[PATCH RFC v2 3/5] xen, blkfront: negotiate the number of block rings with the backend

From: Arianna Avanzini
Date: Thu Sep 11 2014 - 19:58:30 EST


This commit implements the negotiation of the number of block rings
to be used; as a default, the number of rings is decided by the
frontend driver and is equal to the number of hardware queues that
the backend makes available.
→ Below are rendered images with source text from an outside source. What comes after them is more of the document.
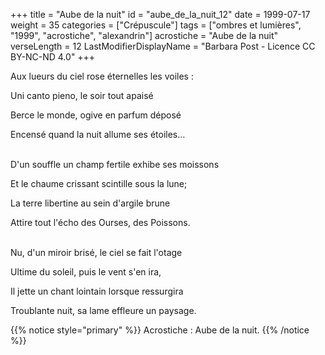 +++
title = "Aube de la nuit"
id = "aube_de_la_nuit_12"
date = 1999-07-17
weight = 35
categories = ["Crépuscule"]
tags = ["ombres et lumières", "1999", "acrostiche", "alexandrin"]
acrostiche = "Aube de la nuit"
verseLength = 12
LastModifierDisplayName = "Barbara Post - Licence CC BY-NC-ND 4.0"
+++

Aux lueurs du ciel rose éternelles les voiles :

Uni canto pieno, le soir tout apaisé

Berce le monde, ogive en parfum déposé

Encensé quand la nuit allume ses étoiles...

 \
D'un souffle un champ fertile exhibe ses moissons

Et le chaume crissant scintille sous la lune;

La terre libertine au sein d'argile brune

Attire tout l'écho des Ourses, des Poissons.

 \
Nu, d'un miroir brisé, le ciel se fait l'otage

Ultime du soleil, puis le vent s'en ira,

Il jette un chant lointain lorsque ressurgira

Troublante nuit, sa lame effleure un paysage.

{{% notice style="primary" %}}
Acrostiche : Aube de la nuit.
{{% /notice %}}
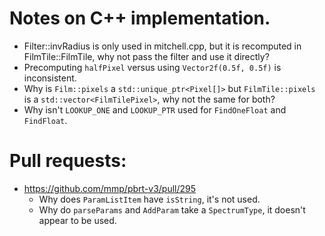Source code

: # Notes on C++ implementation.
* Filter::invRadius is only used in mitchell.cpp, but it is recomputed in
  FilmTile::FilmTile, why not pass the filter and use it directly?
* Precomputing `halfPixel` versus using `Vector2f(0.5f, 0.5f)` is
  inconsistent.
* Why is `Film::pixels` a `std::unique_ptr<Pixel[]>` but `FilmTile::pixels` is
  a `std::vector<FilmTilePixel>`, why not the same for both?
* Why isn't `LOOKUP_ONE` and `LOOKUP_PTR` used for `FindOneFloat` and
  `FindFloat`.

# Pull requests:
* https://github.com/mmp/pbrt-v3/pull/295
  * Why does `ParamListItem` have `isString`, it's not used.
  * Why do `parseParams` and `AddParam` take a `SpectrumType`, it doesn't appear
    to be used.
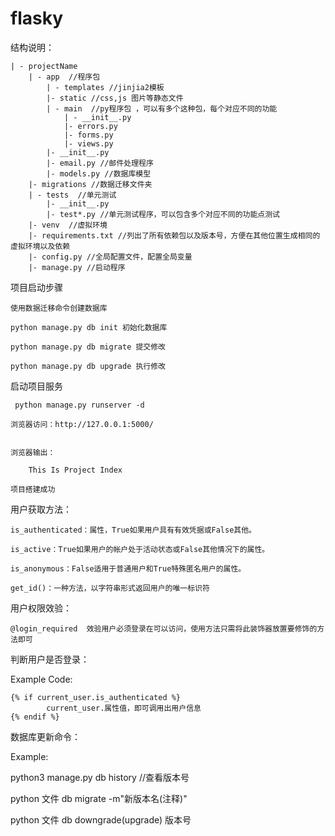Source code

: # flasky

 结构说明：

	| - projectName
		| - app  //程序包
			| - templates //jinjia2模板
			|- static //css,js 图片等静态文件
			| - main  //py程序包 ，可以有多个这种包，每个对应不同的功能
				| - __init__.py
				|- errors.py
				|- forms.py
				|- views.py
			|- __init__.py
			|- email.py //邮件处理程序
			|- models.py //数据库模型
		|- migrations //数据迁移文件夹
		| - tests  //单元测试
			|- __init__.py
			|- test*.py //单元测试程序，可以包含多个对应不同的功能点测试
		|- venv  //虚拟环境
		|- requirements.txt //列出了所有依赖包以及版本号，方便在其他位置生成相同的虚拟环境以及依赖
		|- config.py //全局配置文件，配置全局变量
		|- manage.py //启动程序
 项目启动步骤

    使用数据迁移命令创建数据库

    python manage.py db init 初始化数据库

    python manage.py db migrate 提交修改

    python manage.py db upgrade 执行修改

 启动项目服务

     python manage.py runserver -d

    浏览器访问：http://127.0.0.1:5000/


    浏览器输出：

        This Is Project Index

    项目搭建成功

 用户获取方法：

    is_authenticated：属性，True如果用户具有有效凭据或False其他。

    is_active：True如果用户的帐户处于活动状态或False其他情况下的属性。

    is_anonymous：False适用于普通用户和True特殊匿名用户的属性。

    get_id()：一种方法，以字符串形式返回用户的唯一标识符

用户权限效验：

    @login_required  效验用户必须登录在可以访问，使用方法只需将此装饰器放置要修饰的方法即可


判断用户是否登录：

Example Code:

    {% if current_user.is_authenticated %}
            current_user.属性值，即可调用出用户信息
    {% endif %}


数据库更新命令：

Example:

python3 manage.py db history   //查看版本号

python 文件 db migrate -m"新版本名(注释)"

python 文件 db downgrade(upgrade) 版本号
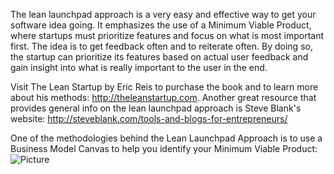 The lean launchpad approach is a very easy and effective way to get your software idea going. It emphasizes the use of a Minimum Viable Product, where startups must prioritize features and focus on what is most important first. The idea is to get feedback often and to reiterate often. By doing so, the startup can prioritize its features based on actual user feedback and gain insight into what is really important to the user in the end.

Visit The Lean Startup by Eric Reis to purchase the book and to learn more about his methods: http://theleanstartup.com. Another great resource that provides general info on the lean launchpad approach is Steve Blank's website: http://steveblank.com/tools-and-blogs-for-entrepreneurs/

One of the methodologies behind the Lean Launchpad Approach is to use a Business Model Canvas to help you identify your Minimum Viable Product:
![Picture](http://steveblank.files.wordpress.com/2010/12/business-model-and-cust-dev.jpg)

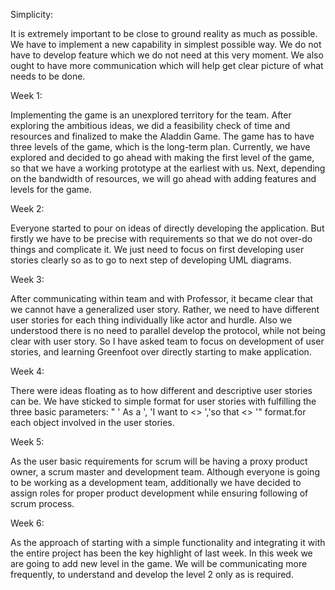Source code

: Simplicity:

It is extremely important to be close to ground reality as much as possible. We have to implement a new capability in simplest possible way. We do not have to develop feature which we do not need at this very moment. We also ought to have more communication which will help get clear picture of what needs to be done.

Week 1:

Implementing the game is an unexplored territory for the team. After exploring the ambitious ideas, we did a feasibility check of time and resources and finalized to make the Aladdin Game. The game has to have three levels of the game, which is the long-term plan. Currently, we have explored and decided to go ahead with making the first level of the game, so that we have a working prototype at the earliest with us. Next, depending on the bandwidth of resources, we will go ahead with adding features and levels for the game.

Week 2:

Everyone started to pour on ideas of directly developing the application. But firstly we have to be precise with requirements so that we do not over-do things and complicate it. We just need to focus on first developing user stories clearly so as to go to next step of developing UML diagrams.


Week 3:

After communicating within team and with Professor, it became clear that we cannot have a generalized user story. Rather, we need to have different user stories for each thing individually like actor and hurdle. Also we understood there is no need to parallel develop the protocol, while not being clear with user story. So I have asked team to focus on development of user stories, and learning Greenfoot over directly starting to make application.

Week 4:

There were ideas floating as to how different and descriptive user stories can be. We have sticked to simple format for user stories with fulfilling the three basic parameters: " ' As a <user>', 'I want to <> ','so that <> '" format.for each object involved in the user stories.


Week 5:

As the user basic requirements for scrum will be having a proxy product owner, a scrum master and development team. 
Although everyone is going to be working as a development team, additionally we have decided to assign roles for proper product development 
while ensuring following of scrum process. 

Week 6:

As the approach of starting with a simple functionality and 
integrating it with the entire project has been the key highlight of last week. 
In this week we are going to add new level in the game. We will be communicating more frequently, 
to understand and develop the level 2 only as is required. 
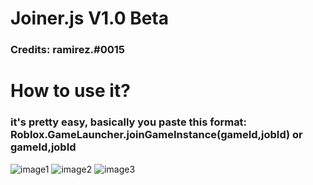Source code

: # Joiner.js V1.0 Beta
### Credits: ramirez.#0015

# How to use it?

### it's pretty easy, basically you paste this format: Roblox.GameLauncher.joinGameInstance(gameId,jobId) or gameId,jobId

![image1](https://media.discordapp.net/attachments/923562111660093451/927358416651972648/unknown.png)
![image2](https://media.discordapp.net/attachments/923562111660093451/927358545534541854/unknown.png)
![image3](https://media.discordapp.net/attachments/923562111660093451/927358645585453076/unknown.png)
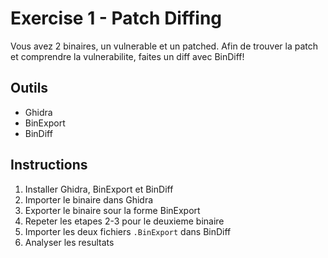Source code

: # Exercise 1 - Patch Diffing

Vous avez 2 binaires, un vulnerable et un patched. Afin de trouver la patch et comprendre la vulnerabilite, faites un diff avec BinDiff!

## Outils

* Ghidra
* BinExport
* BinDiff

## Instructions

1. Installer Ghidra, BinExport et BinDiff
2. Importer le binaire dans Ghidra
3. Exporter le binaire sour la forme BinExport
4. Repeter les etapes 2-3 pour le deuxieme binaire
5. Importer les deux fichiers `.BinExport` dans BinDiff
6. Analyser les resultats 
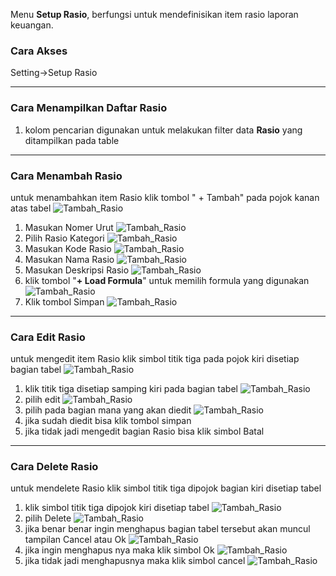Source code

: Menu **Setup Rasio**, berfungsi untuk mendefinisikan item rasio laporan keuangan.

### __Cara Akses__
Setting->Setup Rasio

---

### __Cara Menampilkan Daftar Rasio__
1. kolom pencarian digunakan untuk melakukan filter data **Rasio** yang ditampilkan pada table

---

### __Cara Menambah Rasio__
untuk menambahkan item Rasio klik tombol " + Tambah" pada pojok kanan atas tabel
![Tambah_Rasio](../../static/img/SetupRasio/T0.png)
1. Masukan Nomer Urut
![Tambah_Rasio](../../static/img/SetupRasio/T1.png)
2. Pilih Rasio Kategori
![Tambah_Rasio](../../static/img/SetupRasio/T2.png)
3. Masukan Kode Rasio
![Tambah_Rasio](../../static/img/SetupRasio/T3.png)
4. Masukan Nama Rasio
![Tambah_Rasio](../../static/img/SetupRasio/T4.png)
5. Masukan Deskripsi Rasio
![Tambah_Rasio](../../static/img/SetupRasio/T5.png)
6. klik tombol "**+ Load Formula**" untuk memilih formula yang digunakan
![Tambah_Rasio](../../static/img/SetupRasio/T6.png)
7. Klik tombol Simpan
![Tambah_Rasio](../../static/img/SetupRasio/T7.png)
---
### Cara Edit Rasio
untuk mengedit item Rasio klik simbol titik tiga pada pojok kiri disetiap bagian tabel
![Tambah_Rasio](../../static/img/SetupRasio/E0.png)
1. klik titik tiga disetiap samping kiri pada bagian tabel
![Tambah_Rasio](../../static/img/SetupRasio/E1.png)
2. pilih edit
![Tambah_Rasio](../../static/img/SetupRasio/E2.png)
3. pilih pada bagian mana yang akan diedit
![Tambah_Rasio](../../static/img/SetupRasio/E3.png)
4. jika sudah diedit bisa klik tombol simpan
5. jika tidak jadi mengedit bagian Rasio bisa klik simbol Batal

---
### Cara Delete Rasio
untuk mendelete Rasio klik simbol titik tiga dipojok bagian kiri disetiap tabel
1. klik simbol titik tiga dipojok kiri disetiap tabel
![Tambah_Rasio](../../static/img/SetupRasio/D0.png)
2. pilih Delete
![Tambah_Rasio](../../static/img/SetupRasio/D1.png)
3. jika benar benar ingin menghapus bagian tabel tersebut akan muncul tampilan Cancel atau Ok 
![Tambah_Rasio](../../static/img/SetupRasio/D2.png)
4. jika ingin menghapus nya maka klik simbol Ok
![Tambah_Rasio](../../static/img/SetupRasio/D3.png)
5. jika tidak jadi menghapusnya maka klik simbol cancel
![Tambah_Rasio](../../static/img/SetupRasio/D4.png)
In case of guest migration towards a
host whose devices expose a different number of hardware queues, the
number of I/O rings used by the frontend driver remains the same;
XenStore keys may vary if the frontend needs to be compatible with
a host not having multi-queue support.

Signed-off-by: Arianna Avanzini <avanzini.arianna@xxxxxxxxx>
---
drivers/block/xen-blkfront.c | 95 +++++++++++++++++++++++++++++++++++++++-----
1 file changed, 84 insertions(+), 11 deletions(-)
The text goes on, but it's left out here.